Every Canadian has access to two of the most powerful tax-sheltered savings tools in the world. But using them incorrectly - or not using them at all - can mean leaving tens of thousands of dollars on the table over a lifetime.
The RRSP (Registered Retirement Savings Plan)
Contributions to your RRSP reduce your taxable income today. Your investments grow tax-deferred inside the account, and you pay tax only when you withdraw in retirement - ideally at a lower tax rate than you're paying now.
Best for: Higher-income earners (above roughly $80K/year) who want to reduce their tax bill now and expect to be in a lower bracket in retirement.
2026 contribution limit: 18% of prior year earned income, up to $31,560.
The TFSA (Tax-Free Savings Account)
Contributions are made with after-tax dollars, but everything inside your TFSA - growth, dividends, withdrawals - is completely tax-free. Forever.

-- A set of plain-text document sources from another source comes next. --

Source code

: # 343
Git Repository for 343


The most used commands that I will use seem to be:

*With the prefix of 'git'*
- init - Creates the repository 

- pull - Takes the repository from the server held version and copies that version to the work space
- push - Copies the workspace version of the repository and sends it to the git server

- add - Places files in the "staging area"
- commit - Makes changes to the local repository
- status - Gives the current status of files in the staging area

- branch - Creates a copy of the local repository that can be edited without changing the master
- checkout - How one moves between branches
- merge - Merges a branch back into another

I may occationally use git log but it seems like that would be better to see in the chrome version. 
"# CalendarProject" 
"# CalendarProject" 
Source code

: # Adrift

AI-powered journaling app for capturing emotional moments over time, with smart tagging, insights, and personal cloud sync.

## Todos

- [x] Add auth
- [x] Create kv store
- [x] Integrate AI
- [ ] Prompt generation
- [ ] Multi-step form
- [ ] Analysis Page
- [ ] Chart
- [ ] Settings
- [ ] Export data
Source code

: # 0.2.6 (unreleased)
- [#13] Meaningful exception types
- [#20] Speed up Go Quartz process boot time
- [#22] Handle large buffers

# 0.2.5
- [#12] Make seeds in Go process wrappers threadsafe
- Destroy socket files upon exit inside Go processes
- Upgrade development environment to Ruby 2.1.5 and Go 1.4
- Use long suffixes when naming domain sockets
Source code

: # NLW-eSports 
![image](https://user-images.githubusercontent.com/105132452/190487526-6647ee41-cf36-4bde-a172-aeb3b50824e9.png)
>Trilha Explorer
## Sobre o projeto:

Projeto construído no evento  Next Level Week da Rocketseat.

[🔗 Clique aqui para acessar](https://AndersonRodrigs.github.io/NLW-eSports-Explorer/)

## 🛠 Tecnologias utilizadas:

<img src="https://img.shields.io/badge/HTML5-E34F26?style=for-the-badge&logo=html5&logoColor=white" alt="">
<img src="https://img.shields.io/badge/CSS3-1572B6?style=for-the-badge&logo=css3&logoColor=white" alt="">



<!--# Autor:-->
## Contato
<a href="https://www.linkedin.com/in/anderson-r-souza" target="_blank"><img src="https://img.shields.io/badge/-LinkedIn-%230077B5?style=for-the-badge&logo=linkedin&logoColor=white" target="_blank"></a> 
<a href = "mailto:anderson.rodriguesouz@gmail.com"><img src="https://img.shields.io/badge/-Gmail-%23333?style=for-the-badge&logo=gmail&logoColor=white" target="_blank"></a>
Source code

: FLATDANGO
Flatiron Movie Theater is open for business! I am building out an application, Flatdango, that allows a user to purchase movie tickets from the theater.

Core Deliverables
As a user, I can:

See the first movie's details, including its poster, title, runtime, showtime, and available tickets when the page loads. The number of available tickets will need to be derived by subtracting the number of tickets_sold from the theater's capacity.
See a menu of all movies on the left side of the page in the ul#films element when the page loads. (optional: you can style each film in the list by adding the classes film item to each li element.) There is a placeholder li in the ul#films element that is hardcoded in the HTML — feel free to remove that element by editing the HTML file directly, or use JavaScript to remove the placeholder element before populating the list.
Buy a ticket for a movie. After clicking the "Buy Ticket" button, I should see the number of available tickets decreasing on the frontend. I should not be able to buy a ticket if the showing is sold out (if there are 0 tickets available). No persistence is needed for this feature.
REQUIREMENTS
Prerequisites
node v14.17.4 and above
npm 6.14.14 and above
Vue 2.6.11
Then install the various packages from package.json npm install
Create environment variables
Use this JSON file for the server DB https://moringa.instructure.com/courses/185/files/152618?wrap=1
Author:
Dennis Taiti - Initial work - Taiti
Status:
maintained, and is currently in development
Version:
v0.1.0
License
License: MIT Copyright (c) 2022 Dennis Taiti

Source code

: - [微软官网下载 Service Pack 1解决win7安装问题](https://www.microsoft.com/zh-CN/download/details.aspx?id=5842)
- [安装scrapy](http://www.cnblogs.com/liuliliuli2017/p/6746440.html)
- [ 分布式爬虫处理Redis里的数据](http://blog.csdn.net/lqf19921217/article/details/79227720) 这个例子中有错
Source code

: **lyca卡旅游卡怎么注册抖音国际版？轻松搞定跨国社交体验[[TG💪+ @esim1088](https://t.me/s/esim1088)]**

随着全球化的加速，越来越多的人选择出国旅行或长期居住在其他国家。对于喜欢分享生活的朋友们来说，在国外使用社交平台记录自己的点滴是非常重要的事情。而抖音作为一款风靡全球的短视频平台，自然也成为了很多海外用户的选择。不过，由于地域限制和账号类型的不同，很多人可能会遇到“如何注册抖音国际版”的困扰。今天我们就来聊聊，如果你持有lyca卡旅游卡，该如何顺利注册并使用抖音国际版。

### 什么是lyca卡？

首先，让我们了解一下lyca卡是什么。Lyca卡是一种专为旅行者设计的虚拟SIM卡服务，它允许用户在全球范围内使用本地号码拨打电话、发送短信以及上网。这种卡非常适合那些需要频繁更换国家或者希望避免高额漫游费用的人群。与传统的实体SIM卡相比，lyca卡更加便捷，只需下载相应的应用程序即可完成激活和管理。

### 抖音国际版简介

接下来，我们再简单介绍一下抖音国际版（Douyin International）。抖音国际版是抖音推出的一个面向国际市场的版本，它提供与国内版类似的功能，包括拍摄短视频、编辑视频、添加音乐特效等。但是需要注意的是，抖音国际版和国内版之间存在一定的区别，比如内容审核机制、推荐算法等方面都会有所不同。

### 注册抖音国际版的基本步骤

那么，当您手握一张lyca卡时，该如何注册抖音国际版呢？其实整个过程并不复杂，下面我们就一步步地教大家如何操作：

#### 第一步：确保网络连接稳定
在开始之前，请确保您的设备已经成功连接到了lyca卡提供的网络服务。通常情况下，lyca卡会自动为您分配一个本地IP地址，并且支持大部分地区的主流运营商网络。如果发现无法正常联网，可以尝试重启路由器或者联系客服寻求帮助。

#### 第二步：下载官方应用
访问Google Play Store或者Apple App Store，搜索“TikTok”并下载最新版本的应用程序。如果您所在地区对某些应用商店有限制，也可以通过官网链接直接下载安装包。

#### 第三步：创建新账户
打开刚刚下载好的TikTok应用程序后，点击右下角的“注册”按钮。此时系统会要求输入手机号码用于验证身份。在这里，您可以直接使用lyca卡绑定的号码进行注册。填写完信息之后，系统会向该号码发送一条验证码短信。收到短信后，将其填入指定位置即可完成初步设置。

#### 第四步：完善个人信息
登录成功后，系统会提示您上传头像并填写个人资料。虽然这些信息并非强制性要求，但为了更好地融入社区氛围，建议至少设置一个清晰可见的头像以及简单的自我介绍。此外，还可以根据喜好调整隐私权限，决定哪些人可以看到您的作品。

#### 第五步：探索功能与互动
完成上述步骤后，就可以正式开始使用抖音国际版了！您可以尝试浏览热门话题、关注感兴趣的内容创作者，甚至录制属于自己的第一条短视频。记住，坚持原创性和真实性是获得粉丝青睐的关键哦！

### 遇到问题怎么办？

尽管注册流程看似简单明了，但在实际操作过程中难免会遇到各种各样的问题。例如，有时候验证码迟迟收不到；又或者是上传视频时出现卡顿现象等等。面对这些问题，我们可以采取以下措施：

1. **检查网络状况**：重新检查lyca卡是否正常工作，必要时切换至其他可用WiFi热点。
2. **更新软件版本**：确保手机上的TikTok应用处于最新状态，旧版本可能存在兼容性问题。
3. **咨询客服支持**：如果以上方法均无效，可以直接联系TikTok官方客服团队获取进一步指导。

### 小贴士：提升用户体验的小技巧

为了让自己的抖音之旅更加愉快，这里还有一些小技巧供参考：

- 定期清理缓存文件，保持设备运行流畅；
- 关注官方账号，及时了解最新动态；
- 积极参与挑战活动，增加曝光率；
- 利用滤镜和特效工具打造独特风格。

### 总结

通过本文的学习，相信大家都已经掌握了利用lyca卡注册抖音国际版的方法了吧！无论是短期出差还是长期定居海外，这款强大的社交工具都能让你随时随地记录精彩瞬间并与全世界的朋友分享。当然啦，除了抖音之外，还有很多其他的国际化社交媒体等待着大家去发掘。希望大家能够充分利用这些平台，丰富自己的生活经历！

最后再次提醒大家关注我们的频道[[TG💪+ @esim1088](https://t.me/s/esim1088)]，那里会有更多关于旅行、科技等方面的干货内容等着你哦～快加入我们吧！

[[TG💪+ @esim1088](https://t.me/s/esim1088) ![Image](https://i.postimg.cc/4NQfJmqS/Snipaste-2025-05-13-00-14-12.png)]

Best for: Lower to middle income earners, anyone who might need flexible access to their funds, and anyone who expects their income (and tax rate) to rise significantly in the future.
2026 contribution limit: $7,000/year. If you've never contributed, your cumulative room since 2009 is now $95,000.
The Smart Move
For most Canadians under 40, maxing your TFSA first makes sense. For those in a higher tax bracket today, RRSP contributions can produce meaningful tax refunds that you can then redirect into your TFSA.
Used together strategically, these two accounts are genuinely life-changing. The key is knowing which to prioritize - and in what order.